Suppose I have a xlsx file consisting of three worksheets. Using this code snippet I'm able to read the whole xlsx file i.e. all three worksheets in which each row is separated by brackets and each cell separated by comma.
public static List<List<String>> excelProcess(File xlsxFile) throws Exception {
int minColumns = -1;
// The package open is instantaneous, as it should be.
OPCPackage p = OPCPackage.open(xlsxFile.getPath(), PackageAccess.READ);
XLSXParse xlsx2csv = new XLSXParse(p, System.out, minColumns);
xlsx2csv.process();
System.out.println("row list===="+xlsx2csv.getRowList().size());
return xlsx2csv.getRowList();
}
Here xlsxFile is the path of xlsx file.
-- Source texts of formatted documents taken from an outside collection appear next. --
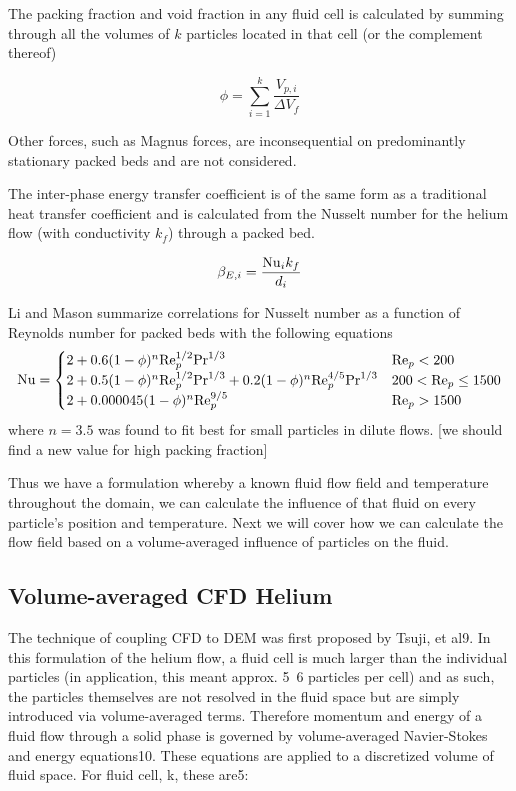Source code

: The packing fraction and  void fraction in any fluid cell is calculated by summing through all the volumes of $k$ particles located in that cell (or the complement thereof)

\begin{equation}
	\phi = \sum_{i=1}^k \frac{V_{p,i}}{\Delta V_f}
\end{equation}

Other forces, such as Magnus forces, are inconsequential on predominantly stationary packed beds and are not considered.



The inter-phase energy transfer coefficient is of the same form as a traditional heat transfer coefficient and is calculated from the Nusselt number for the helium flow (with conductivity $k_f$) through a packed bed.

\begin{equation}
	\beta_{E,i} = \frac{\mathrm{Nu}_i k_f}{d_i}
\end{equation}

Li and Mason\cite{Li2000} summarize correlations for Nusselt number as a function of Reynolds number for packed beds with the following equations
\[
\mathrm{Nu}= 
\begin{cases}
    2 + 0.6(1-\phi)^n\mathrm{Re}_p^{1/2}\mathrm{Pr}^{1/3}											& \mathrm{Re}_p < 200 \\
    2 + 0.5(1-\phi)^n\mathrm{Re}_p^{1/2}\mathrm{Pr}^{1/3} + 0.2(1-\phi)^n\mathrm{Re}_p^{4/5}\mathrm{Pr}^{1/3}   & 200 < \mathrm{Re}_p \le 1500 \\
    2 + 0.000045(1-\phi)^n\mathrm{Re}_p^{9/5}												& \mathrm{Re}_p > 1500
\end{cases}
\]
where $n=3.5$ was found to fit best for small particles in dilute flows. [we should find a new value for high packing fraction] 

Thus we have a formulation whereby a known fluid flow field and temperature throughout the domain, we can calculate the influence of that fluid on every particle’s position and temperature. Next we will cover how we can calculate the flow field based on a volume-averaged influence of particles on the fluid.




\subsection{Volume-averaged CFD Helium}
The technique of coupling CFD to DEM was first proposed by Tsuji, et al9. In this formulation of the helium flow, a fluid cell is much larger than the individual particles (in application, this meant approx. 5~6 particles per cell) and as such, the particles themselves are not resolved in the fluid space but are simply introduced via volume-averaged terms. Therefore momentum and energy of a fluid flow through a solid phase is governed by volume-averaged Navier-Stokes and energy equations10. These equations are applied to a discretized volume of fluid space. For fluid cell, k, these are5:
But I only want the data of a specific worksheet, say worksheet2 so I would pass worksheet name also like below.
public static List<List<String>> excelProcess(File xlsxFile,String sheetName) throws Exception {
Here sheetName is particular Worksheet's name.
You don't appear to be using any built-in Apache POI code for your parsing, so you'll need to switch to using POI directly!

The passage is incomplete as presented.